__TASK OBJECTIVE__
Report all lines of the records that contain "validateForm".

Start of Block

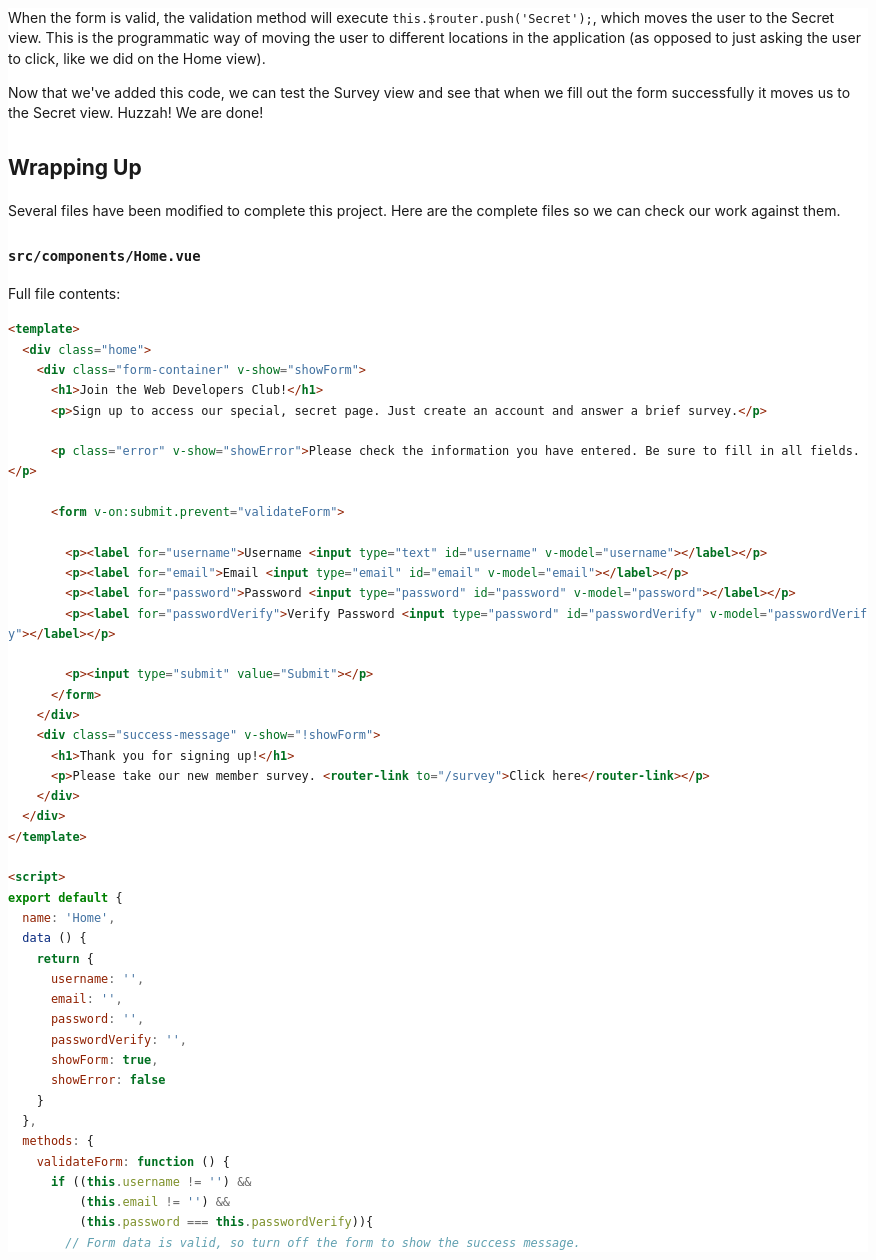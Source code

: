 When the form is valid, the validation method will execute `this.$router.push('Secret');`, which moves the user to the Secret view. This is the programmatic way of moving the user to different locations in the application (as opposed to just asking the user to click, like we did on the Home view).

Now that we've added this code, we can test the Survey view and see that when we fill out the form successfully it moves us to the Secret view. Huzzah! We are done!

## Wrapping Up
Several files have been modified to complete this project. Here are the complete files so we can check our work against them.

### `src/components/Home.vue`
Full file contents:

```html
<template>
  <div class="home">
    <div class="form-container" v-show="showForm">
      <h1>Join the Web Developers Club!</h1>
      <p>Sign up to access our special, secret page. Just create an account and answer a brief survey.</p>

      <p class="error" v-show="showError">Please check the information you have entered. Be sure to fill in all fields.</p>

      <form v-on:submit.prevent="validateForm">

        <p><label for="username">Username <input type="text" id="username" v-model="username"></label></p>
        <p><label for="email">Email <input type="email" id="email" v-model="email"></label></p>
        <p><label for="password">Password <input type="password" id="password" v-model="password"></label></p>
        <p><label for="passwordVerify">Verify Password <input type="password" id="passwordVerify" v-model="passwordVerify"></label></p>

        <p><input type="submit" value="Submit"></p>
      </form>
    </div>
    <div class="success-message" v-show="!showForm">
      <h1>Thank you for signing up!</h1>
      <p>Please take our new member survey. <router-link to="/survey">Click here</router-link></p>
    </div>
  </div>
</template>

<script>
export default {
  name: 'Home',
  data () {
    return {
      username: '',
      email: '',
      password: '',
      passwordVerify: '',
      showForm: true,
      showError: false
    }
  },
  methods: {
    validateForm: function () {
      if ((this.username != '') &&
          (this.email != '') &&
          (this.password === this.passwordVerify)){
        // Form data is valid, so turn off the form to show the success message.
```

End of Block

__ANSWER__
      <form v-on:submit.prevent="validateForm">
    validateForm: function () {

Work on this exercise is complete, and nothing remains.